上位2台のペースについて行けないラッセルは、5周目には早くもノリスに6秒近い差をつけられていた。1〜2秒の間隔でサインツを追うノリス。しかし早くもグリップ不足を訴え始めた。
ノリス:リヤタイヤが厳しい!
一方9番手のエステバン・オコン(アルピーヌ)は、ラッセルを先頭とするDRSトレインの真っ只中にいたものの、先行車の乱流をさほど気にしてないようだった。

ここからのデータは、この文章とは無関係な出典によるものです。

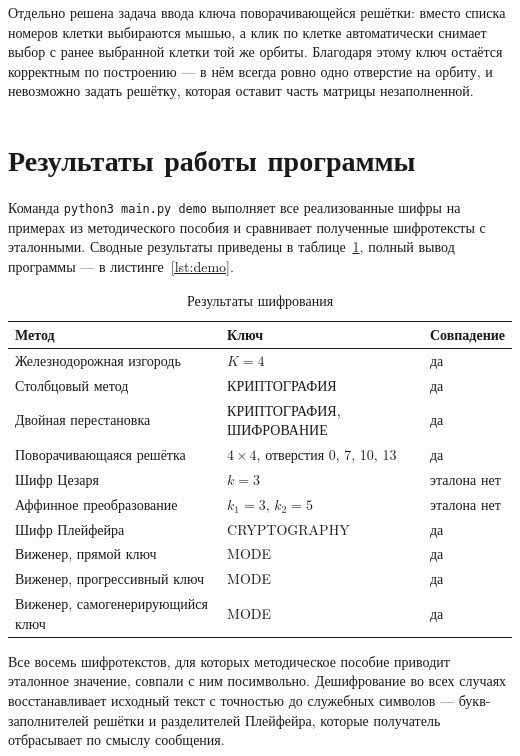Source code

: \documentclass[14pt,a4paper]{extarticle}
\begin{document}
Отдельно решена задача ввода ключа поворачивающейся решётки: вместо списка номеров
клетки выбираются мышью, а клик по клетке автоматически снимает выбор с ранее выбранной
клетки той же орбиты. Благодаря этому ключ остаётся корректным по построению --- в нём
всегда ровно одно отверстие на орбиту, и невозможно задать решётку, которая оставит
часть матрицы незаполненной.

\section{Результаты работы программы}

Команда \texttt{python3 main.py demo} выполняет все реализованные шифры на примерах из
методического пособия и сравнивает полученные шифротексты с эталонными. Сводные
результаты приведены в таблице~\ref{tab:results}, полный вывод программы ---
в листинге~\ref{lst:demo}.

\begin{table}[H]
\caption{Результаты шифрования}
\label{tab:results}
\centering
\begin{tabularx}{\textwidth}{lXl}
\toprule
Метод & Ключ & Совпадение \\
\midrule
Железнодорожная изгородь & $K = 4$ & да \\
Столбцовый метод & КРИПТОГРАФИЯ & да \\
Двойная перестановка & КРИПТОГРАФИЯ, ШИФРОВАНИЕ & да \\
Поворачивающаяся решётка & $4 \times 4$, отверстия 0, 7, 10, 13 & да \\
Шифр Цезаря & $k = 3$ & эталона нет \\
Аффинное преобразование & $k_1 = 3$, $k_2 = 5$ & эталона нет \\
Шифр Плейфейра & CRYPTOGRAPHY & да \\
Виженер, прямой ключ & MODE & да \\
Виженер, прогрессивный ключ & MODE & да \\
Виженер, самогенерирующийся ключ & MODE & да \\
\bottomrule
\end{tabularx}
\end{table}

Все восемь шифротекстов, для которых методическое пособие приводит эталонное значение,
совпали с ним посимвольно. Дешифрование во всех случаях восстанавливает исходный текст
с точностью до служебных символов --- букв-заполнителей решётки и разделителей
Плейфейра, которые получатель отбрасывает по смыслу сообщения.
\end{document}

ジョシュ・ペケット:前の5台はラッセルに捕まっている。タイヤはどうだ?
オコン:問題ないよ
序盤7周目前後、サインツの担当エンジニア、アダミが指示を出した。
アダミ:プランA+3で行く
ピットインのタイミングを3周遅らせようということか。しかしこの頃からサインツはグレイニング(ささくれ摩耗)に苦しみ、ノリスとの差はあっという間に1秒以内に縮まってしまった。

トム・スタラード(→リカルド):ダニエル、プランBに変えるかもしれない
リカルドの担当エンジニア、スタラードのいう「プランB」とは、2ストップを指すのか。彼らも予想以上にタイヤが保たないことに気づき始めたようだった。それは、ハミルトンも同様だった。
ハミルトン:左フロントにグレイニングができている
11番手まで上がっていたフェルスタッペンがシャルル・ルクレール(フェラーリ)に仕掛けるが、ルクレールに進路を塞がれる。中継映像ではぎりぎり接触していないように見えたが、フェルスタッペンはウイングを踏まれたと感じたようだ。
フェルスタッペン:フロントウイングは大丈夫か? チェックしてくれ!
ランビアーゼ:わかった
幸いダメージはなかったようで、すぐにルクレールをかわしたフェルスタッペンはセバスチャン・ベッテル(アストンマーティン)も抜き去って、15周目には6番手まで順位を上げた。ハミルトンは、わずか3台前。完全に射程距離圏内だ。
10周目前後、首位サインツを追うノリスが、「左フロントが完全に終わっちゃった」と訴える。前日の雨で路面のラバーが完全に流れたことで、タイヤの保ちは予想以上に悪くなっているようだった。
13周目に3番手ラッセル、そして14周目に首位サインツもピットに向かった。しかしノリスは踏ん張った。2回ストップを示唆していたリカルドもステイアウトしたことで、前戦イタリアGPに続いてマクラーレンが再び1-2体制を構築した。
その後のノリスは、序盤にあれだけ苦しんだことがウソのように、ペースが上がっていった。